EXERCISE INPUTS Start Marker

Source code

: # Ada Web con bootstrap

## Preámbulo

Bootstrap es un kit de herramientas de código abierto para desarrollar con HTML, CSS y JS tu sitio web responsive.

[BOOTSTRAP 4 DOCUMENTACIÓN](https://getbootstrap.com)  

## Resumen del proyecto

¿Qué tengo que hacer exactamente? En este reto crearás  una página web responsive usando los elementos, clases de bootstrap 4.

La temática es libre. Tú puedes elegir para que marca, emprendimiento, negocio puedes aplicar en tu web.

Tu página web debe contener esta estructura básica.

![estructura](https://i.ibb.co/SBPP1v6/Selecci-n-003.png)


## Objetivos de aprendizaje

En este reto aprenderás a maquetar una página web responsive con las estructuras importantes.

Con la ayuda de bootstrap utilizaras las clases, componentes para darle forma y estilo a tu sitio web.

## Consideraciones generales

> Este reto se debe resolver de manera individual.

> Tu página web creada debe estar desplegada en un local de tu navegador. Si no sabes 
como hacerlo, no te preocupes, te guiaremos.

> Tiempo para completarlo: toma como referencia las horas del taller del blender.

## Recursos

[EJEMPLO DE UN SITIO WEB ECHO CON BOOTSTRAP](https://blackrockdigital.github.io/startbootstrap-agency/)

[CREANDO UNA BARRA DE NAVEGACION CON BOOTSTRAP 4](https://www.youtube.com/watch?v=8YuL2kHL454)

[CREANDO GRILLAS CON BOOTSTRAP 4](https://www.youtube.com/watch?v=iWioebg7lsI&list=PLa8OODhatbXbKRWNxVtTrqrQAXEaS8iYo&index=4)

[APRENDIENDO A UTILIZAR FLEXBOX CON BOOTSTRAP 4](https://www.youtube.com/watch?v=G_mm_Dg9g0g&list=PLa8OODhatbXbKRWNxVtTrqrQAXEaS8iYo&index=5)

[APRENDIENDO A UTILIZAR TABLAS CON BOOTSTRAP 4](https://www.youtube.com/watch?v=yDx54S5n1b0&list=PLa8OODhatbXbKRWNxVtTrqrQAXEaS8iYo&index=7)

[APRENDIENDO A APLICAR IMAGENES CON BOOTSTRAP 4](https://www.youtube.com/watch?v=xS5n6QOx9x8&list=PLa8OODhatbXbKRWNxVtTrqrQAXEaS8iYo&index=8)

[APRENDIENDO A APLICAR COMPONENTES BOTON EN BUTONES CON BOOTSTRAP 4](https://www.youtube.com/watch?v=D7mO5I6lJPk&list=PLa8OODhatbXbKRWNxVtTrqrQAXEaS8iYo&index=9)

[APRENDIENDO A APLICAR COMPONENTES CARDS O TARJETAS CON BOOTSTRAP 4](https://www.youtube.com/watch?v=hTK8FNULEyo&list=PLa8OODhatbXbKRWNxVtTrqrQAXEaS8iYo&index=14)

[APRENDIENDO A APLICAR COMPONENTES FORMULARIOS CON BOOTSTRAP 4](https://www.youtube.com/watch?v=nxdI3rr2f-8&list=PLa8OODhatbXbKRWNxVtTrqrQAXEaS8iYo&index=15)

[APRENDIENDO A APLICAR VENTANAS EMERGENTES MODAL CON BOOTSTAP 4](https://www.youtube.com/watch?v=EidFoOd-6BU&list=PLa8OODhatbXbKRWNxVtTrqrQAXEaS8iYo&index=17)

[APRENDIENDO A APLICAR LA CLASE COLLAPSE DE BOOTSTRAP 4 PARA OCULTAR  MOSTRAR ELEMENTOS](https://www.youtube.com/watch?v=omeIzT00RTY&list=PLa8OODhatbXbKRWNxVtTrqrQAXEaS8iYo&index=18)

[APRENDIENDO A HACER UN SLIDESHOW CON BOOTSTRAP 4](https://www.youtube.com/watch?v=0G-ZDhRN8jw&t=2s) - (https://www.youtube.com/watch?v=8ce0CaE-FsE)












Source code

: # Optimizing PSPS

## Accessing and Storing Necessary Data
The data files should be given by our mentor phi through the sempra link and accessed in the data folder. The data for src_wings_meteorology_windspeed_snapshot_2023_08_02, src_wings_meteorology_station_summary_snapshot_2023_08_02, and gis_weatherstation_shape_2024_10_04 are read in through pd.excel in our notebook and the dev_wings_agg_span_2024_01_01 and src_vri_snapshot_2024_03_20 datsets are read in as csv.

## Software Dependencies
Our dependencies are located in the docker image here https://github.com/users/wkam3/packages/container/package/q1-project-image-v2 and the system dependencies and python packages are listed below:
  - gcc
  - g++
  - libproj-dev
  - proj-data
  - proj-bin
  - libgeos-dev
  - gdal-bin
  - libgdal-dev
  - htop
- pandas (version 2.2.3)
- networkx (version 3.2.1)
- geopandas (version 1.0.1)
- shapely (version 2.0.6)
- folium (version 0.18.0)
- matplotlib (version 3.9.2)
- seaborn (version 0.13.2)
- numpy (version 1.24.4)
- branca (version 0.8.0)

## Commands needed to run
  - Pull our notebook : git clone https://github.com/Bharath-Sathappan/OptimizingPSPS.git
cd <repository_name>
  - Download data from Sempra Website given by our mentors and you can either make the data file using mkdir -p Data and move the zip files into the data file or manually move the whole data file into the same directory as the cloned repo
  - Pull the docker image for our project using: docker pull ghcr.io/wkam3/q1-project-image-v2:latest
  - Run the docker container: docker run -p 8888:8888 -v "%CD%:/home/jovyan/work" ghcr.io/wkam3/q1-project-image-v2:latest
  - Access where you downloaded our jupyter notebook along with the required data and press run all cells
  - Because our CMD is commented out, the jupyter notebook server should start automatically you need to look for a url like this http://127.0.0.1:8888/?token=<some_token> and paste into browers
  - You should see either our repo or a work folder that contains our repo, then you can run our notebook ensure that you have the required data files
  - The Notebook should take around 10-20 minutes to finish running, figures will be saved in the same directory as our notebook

EXERCISE INPUTS End Marker

- [REQUIRED ACTION]:
Pull every line containing "CREANDO" out of the records.

- [WRITTEN ANSWER]:
[CREANDO UNA BARRA DE NAVEGACION CON BOOTSTRAP 4](https://www.youtube.com/watch?v=8YuL2kHL454)
[CREANDO GRILLAS CON BOOTSTRAP 4](https://www.youtube.com/watch?v=iWioebg7lsI&list=PLa8OODhatbXbKRWNxVtTrqrQAXEaS8iYo&index=4)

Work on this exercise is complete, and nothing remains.